Le spectacle d’Ahmed Madani ne ressemble pas tout à fait à ses précédents. Alors que Illuminations, F(l)ammes ou Incandescence(s) donnaient voix à des jeunes en difficulté sociale et marqué·es par l’histoire coloniale, Entrée des artistes s’attache à des apprenti·es comédien·nes dans une école supérieure de Lausanne financée par des milliardaires. Pourquoi cet écart ? Il n’est qu’apparent.
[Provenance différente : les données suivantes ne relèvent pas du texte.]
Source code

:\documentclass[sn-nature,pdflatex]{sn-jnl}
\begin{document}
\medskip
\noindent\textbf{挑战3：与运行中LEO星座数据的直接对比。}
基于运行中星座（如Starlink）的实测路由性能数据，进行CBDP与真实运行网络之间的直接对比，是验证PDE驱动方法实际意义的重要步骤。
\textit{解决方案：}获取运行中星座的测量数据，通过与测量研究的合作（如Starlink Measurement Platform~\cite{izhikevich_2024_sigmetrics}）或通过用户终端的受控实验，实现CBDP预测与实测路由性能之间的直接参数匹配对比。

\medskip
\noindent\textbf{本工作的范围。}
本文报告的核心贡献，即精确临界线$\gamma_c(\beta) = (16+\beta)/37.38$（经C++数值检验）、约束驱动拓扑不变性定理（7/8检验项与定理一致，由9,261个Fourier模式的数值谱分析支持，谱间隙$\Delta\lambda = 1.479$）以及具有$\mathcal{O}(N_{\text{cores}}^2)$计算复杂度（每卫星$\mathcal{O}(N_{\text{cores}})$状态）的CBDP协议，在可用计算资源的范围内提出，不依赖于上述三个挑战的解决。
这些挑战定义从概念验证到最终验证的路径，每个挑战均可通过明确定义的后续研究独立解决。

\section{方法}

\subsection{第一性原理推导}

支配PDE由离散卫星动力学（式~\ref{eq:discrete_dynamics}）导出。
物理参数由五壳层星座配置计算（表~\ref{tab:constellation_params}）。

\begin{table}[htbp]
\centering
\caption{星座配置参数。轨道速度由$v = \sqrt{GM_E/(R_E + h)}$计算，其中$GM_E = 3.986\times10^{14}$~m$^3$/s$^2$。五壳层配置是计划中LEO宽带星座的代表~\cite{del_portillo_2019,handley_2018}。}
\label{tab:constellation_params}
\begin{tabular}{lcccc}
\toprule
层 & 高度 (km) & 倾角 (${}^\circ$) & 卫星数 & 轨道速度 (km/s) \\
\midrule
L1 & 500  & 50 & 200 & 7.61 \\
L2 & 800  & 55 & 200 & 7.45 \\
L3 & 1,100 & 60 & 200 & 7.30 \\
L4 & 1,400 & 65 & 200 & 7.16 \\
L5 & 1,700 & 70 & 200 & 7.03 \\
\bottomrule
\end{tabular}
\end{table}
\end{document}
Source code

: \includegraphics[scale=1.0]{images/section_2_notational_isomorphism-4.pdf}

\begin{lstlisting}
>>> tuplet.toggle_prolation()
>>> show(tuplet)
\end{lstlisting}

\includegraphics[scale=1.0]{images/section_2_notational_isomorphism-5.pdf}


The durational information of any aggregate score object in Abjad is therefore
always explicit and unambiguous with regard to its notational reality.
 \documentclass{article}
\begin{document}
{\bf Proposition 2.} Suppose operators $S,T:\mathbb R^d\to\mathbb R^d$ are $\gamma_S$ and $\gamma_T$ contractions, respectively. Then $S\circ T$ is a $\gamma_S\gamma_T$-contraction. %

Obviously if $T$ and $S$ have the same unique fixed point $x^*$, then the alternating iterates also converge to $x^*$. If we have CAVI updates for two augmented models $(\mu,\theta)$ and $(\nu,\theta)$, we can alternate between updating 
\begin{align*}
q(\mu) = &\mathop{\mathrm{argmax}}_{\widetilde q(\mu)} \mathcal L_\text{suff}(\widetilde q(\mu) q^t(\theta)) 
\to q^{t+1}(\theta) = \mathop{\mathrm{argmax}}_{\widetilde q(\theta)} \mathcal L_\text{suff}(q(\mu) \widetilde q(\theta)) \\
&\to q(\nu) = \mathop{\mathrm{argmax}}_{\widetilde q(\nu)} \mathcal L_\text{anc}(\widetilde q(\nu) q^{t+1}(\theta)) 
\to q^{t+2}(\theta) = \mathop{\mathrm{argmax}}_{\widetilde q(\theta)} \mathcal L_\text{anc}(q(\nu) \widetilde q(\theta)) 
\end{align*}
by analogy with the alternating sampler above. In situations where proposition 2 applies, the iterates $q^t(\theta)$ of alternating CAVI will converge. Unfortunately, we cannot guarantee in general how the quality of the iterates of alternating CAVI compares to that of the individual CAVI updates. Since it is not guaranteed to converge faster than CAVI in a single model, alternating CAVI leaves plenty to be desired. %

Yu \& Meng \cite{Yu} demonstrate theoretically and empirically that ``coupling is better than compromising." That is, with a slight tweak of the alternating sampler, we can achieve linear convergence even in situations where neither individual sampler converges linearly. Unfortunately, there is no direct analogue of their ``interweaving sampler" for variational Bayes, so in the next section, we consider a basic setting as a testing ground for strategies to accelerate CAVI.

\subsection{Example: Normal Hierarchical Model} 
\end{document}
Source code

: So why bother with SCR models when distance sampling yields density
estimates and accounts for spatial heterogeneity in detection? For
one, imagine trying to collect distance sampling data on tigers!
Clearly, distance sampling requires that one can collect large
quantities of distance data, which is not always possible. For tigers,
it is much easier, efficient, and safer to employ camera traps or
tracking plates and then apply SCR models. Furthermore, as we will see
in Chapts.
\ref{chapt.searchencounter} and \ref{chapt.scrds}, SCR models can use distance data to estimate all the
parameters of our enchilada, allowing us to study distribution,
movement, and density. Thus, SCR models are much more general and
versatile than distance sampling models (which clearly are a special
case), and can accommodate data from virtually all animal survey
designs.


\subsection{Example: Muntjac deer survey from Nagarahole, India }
L’écriture de Madani repose sur un processus qui fait surgir les vérités intimes de ses comédiens, amateurs ou pros, lors d’ateliers de parole. Écoutant les histoires personnelles avec leurs douleurs, leurs traumatismes, les révoltes et les éclats de tendresse de chacun·e, il écrit ensuite des monologues et des chœurs très précis où les personnes réelles se transforment en leur propre personnage. Avec une illusion de « naturel » qui donne une impression d’improvisation dans une partition pourtant très écrite, tant au point de vue du texte que de la mise en scène.
Jouer au-delà de soi
Ce sont donc des bouts de « réel » qu’il attrape et restitue. Demander vraiment à des jeunes acteurs pourquoi ils font du théâtre, touche, lorsqu’on creuse comme il sait le faire, à des vérités fondamentales.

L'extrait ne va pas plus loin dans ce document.